Memberships: Deborah is the President of the Maryland Pastel Society and a member of the Colored Pencil Society of America (CPSA), CPSA District Chapter 109 (Metro Washington, D.C.), the International Guild of Realism, and the Howard County Art Guild. She is also a juried member of the Artists' Gallery, a cooperative gallery in Columbia, MD.
Honors & Awards: Her prize-winning work has been juried into national-level shows, is included in private collections on the East and West Coasts, and has been featured in numerous exhibitions across the continental U.S. Her work is also included in “Strokes of Genius: The Best of Drawing,” published by North Light Books in August 2007.

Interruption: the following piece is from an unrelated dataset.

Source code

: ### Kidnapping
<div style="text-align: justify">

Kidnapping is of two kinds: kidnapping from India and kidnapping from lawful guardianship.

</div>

Employment: Deborah retired in 2009 after 30 years in Federal Service, beginning with a 4-year tour in the U.S. Army that took her to (West) Berlin from 1978 to 1982.
Artist’s Statement
As a life-long artist, I am emotionally drawn to those spaces, both tiny and vast, where light meets shadow, where air takes on meaning in its embrace of objects, where form is at once revealed and obscured. As a life-long student, I have trained myself to use compelling compositional design, rich and powerful color, and accurate rendering of both form and light to evoke for the viewer the experience of a specific place and a specific moment: the sounds of birdsong and the lapping of water, the soft touch of a breeze, the smell of mown grass and damp earth, the warmth of late afternoon sun on a gently rolling field.
My mediums are pastel, colored pencil, and graphite. Pastel - and sometimes colored pencil - is usually applied over an underpainting of watercolor, watercolor pencil, or liquid acrylic. The surfaces I most often use are Stonehenge paper, illustration board, and 300lb watercolor paper for colored pencil and graphite, and Wallis sanded paper for pastel. I generally have work in all mediums under way at any given time in the studio. Colored pencil and graphite satisfy my deep compulsion to draw, draw, draw and to focus on the micro-cosmology of small details; they are wonderfully capable of both sensitive, emotive linework as well as the massing of larger, soft-edged color/value shapes. Overall my pencil work is more deliberate, detailed, and exploratory than my pastel work, which is more emphatic, instinctive, and unstructured.
My goals over the next three years - now that I’m happily retired and can focus on painting full time – are to better balance my studio time with plein air painting, to seek training opportunities that will help me achieve greater spontaneity and truth in my pastel work, and to continue the exploration of mixed media applications in my colored pencil work.